TASK TO CARRY OUT: Copy every line from the data below in which the string "transition" can be found.

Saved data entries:
____________
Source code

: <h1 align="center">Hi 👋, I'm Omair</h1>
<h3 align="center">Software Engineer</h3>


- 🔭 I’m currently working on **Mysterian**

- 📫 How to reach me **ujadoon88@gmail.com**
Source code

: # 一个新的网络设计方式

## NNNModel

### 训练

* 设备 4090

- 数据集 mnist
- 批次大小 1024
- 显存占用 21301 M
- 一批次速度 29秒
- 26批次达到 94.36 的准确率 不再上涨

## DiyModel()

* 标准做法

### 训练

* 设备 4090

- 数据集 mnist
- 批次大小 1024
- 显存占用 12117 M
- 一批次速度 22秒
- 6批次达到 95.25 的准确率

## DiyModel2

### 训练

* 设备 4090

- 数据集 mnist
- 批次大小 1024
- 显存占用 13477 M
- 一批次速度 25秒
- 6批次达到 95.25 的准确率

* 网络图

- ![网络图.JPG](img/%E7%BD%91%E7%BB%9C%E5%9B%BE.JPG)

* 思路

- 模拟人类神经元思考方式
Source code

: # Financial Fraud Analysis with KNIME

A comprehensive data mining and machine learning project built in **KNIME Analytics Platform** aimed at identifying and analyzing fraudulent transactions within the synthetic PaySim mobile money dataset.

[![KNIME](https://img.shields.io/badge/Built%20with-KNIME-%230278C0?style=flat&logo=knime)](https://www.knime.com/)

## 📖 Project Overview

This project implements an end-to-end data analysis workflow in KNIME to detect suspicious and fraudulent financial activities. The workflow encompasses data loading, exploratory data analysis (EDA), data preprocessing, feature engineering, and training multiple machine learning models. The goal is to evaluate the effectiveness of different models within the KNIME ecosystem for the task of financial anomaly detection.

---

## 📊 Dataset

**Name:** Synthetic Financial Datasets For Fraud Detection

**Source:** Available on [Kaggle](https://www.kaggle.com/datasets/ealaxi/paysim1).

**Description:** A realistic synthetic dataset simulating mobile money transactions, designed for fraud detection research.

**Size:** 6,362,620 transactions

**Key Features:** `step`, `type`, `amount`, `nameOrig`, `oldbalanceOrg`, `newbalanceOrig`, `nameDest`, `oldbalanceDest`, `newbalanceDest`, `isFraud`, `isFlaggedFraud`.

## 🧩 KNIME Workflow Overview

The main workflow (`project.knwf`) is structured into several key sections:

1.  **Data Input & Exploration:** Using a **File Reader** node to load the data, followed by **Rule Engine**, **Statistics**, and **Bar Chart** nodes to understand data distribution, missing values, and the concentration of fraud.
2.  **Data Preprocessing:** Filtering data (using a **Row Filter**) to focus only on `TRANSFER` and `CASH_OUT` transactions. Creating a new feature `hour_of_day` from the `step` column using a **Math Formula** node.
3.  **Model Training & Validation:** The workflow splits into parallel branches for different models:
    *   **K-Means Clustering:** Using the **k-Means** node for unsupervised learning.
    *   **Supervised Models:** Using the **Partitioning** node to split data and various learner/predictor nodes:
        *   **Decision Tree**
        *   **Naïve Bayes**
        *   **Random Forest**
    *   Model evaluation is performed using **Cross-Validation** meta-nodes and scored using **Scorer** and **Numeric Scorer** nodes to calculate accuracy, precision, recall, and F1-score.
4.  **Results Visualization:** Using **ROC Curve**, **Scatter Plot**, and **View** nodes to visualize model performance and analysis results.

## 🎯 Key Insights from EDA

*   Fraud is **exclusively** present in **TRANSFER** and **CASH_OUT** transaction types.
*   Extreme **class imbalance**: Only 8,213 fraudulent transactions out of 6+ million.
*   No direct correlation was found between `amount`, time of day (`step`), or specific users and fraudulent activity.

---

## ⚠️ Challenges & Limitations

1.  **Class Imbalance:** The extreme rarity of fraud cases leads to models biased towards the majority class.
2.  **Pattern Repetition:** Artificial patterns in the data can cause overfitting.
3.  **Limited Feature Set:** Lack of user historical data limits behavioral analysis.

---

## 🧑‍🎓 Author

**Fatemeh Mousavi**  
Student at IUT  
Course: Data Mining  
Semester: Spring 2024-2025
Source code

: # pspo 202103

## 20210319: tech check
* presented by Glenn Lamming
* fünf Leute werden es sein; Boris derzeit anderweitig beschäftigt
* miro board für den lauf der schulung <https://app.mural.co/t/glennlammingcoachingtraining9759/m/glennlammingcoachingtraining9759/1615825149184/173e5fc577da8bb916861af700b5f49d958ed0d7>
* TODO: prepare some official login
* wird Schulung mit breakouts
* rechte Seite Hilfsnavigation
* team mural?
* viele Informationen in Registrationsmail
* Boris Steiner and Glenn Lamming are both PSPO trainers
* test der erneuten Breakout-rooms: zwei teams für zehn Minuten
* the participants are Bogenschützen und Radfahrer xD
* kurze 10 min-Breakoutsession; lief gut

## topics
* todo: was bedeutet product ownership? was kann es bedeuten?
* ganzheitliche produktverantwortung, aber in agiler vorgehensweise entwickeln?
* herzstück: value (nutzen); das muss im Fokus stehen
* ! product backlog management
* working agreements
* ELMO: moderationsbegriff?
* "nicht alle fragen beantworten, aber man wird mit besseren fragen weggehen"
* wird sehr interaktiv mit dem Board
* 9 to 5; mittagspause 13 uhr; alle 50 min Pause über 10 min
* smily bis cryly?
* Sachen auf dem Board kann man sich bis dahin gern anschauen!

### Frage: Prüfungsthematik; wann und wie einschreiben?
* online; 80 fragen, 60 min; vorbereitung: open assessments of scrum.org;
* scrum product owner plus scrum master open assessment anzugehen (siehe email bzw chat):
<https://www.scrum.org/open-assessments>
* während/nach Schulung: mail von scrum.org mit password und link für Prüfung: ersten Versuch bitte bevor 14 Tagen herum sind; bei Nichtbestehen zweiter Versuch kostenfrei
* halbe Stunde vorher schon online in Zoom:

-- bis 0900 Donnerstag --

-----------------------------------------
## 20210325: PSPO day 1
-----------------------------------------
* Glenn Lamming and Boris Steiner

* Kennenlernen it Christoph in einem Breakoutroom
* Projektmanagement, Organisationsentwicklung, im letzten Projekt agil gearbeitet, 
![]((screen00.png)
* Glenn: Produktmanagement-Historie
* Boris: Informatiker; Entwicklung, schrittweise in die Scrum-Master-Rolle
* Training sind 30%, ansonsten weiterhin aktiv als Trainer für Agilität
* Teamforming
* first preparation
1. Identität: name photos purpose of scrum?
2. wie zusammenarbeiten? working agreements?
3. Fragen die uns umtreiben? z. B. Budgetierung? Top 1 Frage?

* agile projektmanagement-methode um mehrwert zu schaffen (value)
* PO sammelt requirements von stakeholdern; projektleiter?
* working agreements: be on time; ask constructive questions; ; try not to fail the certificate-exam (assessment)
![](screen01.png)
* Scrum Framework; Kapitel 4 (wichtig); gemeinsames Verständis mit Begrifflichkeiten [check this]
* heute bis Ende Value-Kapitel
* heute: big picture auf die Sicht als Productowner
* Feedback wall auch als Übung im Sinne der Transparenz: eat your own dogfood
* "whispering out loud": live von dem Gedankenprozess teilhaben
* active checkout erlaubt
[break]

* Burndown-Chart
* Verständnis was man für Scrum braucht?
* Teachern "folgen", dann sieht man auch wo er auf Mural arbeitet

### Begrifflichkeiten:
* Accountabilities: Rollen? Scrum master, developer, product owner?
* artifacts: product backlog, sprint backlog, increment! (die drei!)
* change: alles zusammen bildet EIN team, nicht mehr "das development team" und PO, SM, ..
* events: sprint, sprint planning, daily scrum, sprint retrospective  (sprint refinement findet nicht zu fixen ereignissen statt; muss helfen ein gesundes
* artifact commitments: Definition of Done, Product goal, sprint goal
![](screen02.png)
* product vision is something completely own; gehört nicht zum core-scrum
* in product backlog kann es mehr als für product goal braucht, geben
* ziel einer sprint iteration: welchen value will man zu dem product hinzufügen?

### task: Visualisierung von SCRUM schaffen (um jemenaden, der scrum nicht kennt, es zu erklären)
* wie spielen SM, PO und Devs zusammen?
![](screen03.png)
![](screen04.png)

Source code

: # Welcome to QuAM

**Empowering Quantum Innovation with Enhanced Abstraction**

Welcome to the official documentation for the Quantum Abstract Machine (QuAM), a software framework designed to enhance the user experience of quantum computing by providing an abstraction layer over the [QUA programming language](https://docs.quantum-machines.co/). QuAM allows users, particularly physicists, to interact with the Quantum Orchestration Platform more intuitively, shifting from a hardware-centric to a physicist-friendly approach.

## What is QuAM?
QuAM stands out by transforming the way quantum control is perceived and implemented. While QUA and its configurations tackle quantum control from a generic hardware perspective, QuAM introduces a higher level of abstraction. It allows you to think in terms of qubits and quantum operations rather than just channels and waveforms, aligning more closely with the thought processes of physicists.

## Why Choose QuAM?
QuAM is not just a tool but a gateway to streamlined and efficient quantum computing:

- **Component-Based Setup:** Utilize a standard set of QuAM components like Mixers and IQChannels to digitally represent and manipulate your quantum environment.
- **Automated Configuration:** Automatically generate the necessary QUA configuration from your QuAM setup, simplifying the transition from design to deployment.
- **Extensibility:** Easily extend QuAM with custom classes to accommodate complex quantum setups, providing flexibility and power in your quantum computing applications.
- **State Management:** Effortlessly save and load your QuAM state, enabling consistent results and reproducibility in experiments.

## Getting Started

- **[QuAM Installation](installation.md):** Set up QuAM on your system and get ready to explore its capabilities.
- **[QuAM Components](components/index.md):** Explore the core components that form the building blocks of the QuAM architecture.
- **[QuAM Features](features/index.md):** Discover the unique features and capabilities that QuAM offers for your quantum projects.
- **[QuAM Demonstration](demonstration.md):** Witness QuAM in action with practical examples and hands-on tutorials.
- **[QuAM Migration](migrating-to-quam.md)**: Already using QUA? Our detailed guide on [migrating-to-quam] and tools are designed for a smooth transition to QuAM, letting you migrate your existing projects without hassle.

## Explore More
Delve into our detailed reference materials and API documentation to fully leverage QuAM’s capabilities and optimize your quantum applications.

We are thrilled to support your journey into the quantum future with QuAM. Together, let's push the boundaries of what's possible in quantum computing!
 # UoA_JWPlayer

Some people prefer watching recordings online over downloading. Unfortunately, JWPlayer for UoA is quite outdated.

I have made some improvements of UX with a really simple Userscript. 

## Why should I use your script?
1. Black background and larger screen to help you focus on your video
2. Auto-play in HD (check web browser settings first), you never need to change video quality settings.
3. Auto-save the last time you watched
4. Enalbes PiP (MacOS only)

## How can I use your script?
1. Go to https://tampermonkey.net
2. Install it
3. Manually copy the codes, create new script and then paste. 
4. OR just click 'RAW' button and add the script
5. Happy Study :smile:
____________
ANSWER SECTION:
- **Automated Configuration:** Automatically generate the necessary QUA configuration from your QuAM setup, simplifying the transition from design to deployment.
- **[QuAM Migration](migrating-to-quam.md)**: Already using QUA? Our detailed guide on [migrating-to-quam] and tools are designed for a smooth transition to QuAM, letting you migrate your existing projects without hassle.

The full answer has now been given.